Debt can quickly spiral out of control, but solutions such as Debt Relief Orders (DRO) are designed to help individuals regain control of their financial situation. This guide provides an overview of how DROs and other debt relief options work, and how they may be the right solution for managing unmanageable debts.
What is a Debt Relief Order (DRO)? #
A Debt Relief Order (DRO) is a formal insolvency solution designed to assist individuals who are struggling with personal debts and are unable to repay them. DRO debts include specific qualifying debts such as credit cards, rent arrears, and utility bills, which can be included in a DRO. A DRO allows for a freeze on your qualifying debts for 12 months, and after this period, those debts are often written off completely. This can be a fresh start for those with few assets and little disposable income.
The Purpose of a DRO #
The primary purpose of a DRO is to protect individuals from creditor action, allowing them to take a step back from their debts and potentially have them written off after a set period. During the 12-month DRO period, creditors listed in the DRO cannot take legal action against you, providing relief from creditor pressure.
The Benefits of a DRO #
A DRO offers significant benefits to individuals facing unmanageable debts. It stops most creditors from taking any further action against you and allows for debts to be written off after a 12-month period. You are also allowed to keep essential assets, such as basic household items and a vehicle worth less than £2,000. This can provide vital breathing space for people overwhelmed by their financial situation.

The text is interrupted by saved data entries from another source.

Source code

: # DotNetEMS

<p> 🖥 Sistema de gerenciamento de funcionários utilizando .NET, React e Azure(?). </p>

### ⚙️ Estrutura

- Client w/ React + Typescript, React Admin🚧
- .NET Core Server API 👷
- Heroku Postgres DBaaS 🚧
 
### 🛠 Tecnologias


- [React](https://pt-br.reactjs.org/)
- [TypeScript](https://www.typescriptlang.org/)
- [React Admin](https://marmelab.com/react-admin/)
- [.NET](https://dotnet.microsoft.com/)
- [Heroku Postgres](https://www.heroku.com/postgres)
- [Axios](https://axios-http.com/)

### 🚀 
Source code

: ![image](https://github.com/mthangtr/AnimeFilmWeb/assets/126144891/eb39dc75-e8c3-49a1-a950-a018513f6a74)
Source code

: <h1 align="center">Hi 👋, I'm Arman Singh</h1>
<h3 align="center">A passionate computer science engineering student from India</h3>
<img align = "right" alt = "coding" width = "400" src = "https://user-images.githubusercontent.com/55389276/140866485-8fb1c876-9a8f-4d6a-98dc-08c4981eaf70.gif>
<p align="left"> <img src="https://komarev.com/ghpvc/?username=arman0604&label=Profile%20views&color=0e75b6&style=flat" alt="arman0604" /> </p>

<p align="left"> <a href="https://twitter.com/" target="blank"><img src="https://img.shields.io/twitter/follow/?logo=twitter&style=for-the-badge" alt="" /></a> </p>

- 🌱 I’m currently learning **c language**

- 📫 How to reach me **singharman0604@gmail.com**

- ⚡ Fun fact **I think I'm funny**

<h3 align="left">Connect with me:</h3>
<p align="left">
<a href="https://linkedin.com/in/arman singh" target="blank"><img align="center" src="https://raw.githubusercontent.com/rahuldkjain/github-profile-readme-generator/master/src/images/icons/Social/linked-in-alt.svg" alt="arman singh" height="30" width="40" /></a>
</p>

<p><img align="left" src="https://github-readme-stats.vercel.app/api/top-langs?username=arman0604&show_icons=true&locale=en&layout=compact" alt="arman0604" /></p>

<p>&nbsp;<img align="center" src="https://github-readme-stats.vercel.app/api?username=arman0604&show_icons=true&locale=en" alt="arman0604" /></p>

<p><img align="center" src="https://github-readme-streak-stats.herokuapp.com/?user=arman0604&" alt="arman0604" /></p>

Eligibility and Application Process #
To be eligible for a Debt Relief Order, you must meet specific criteria. These include having debts of £30,000 or less, spare income of no more than £75 per month after covering normal household expenses, and assets worth no more than £2,000. you must be living in England or Wales and not be involved in another formal insolvency procedure such as bankruptcy or an Individual Voluntary Arrangement (IVA). The application process must be completed through an approved intermediary, such as a debt adviser, who will assess your situation and help submit your application to the Insolvency Service.
Debts Covered by a DRO #
A DRO covers various types of qualifying debts, including credit card debts, loans, overdrafts, rent arrears, council tax arrears, and utility bills. hire purchase agreements and conditional sale agreements may be included in the DRO. However, it’s important to note that some debts, such as student loans, magistrates court fines, and certain income taxes, cannot be included. It is crucial to ensure that all relevant debts are included in the DRO application, as creditors cannot be added later unless there is a valid reason for the omission. A DRO will stay on your credit record for six years, affecting future credit applications and other aspects of life.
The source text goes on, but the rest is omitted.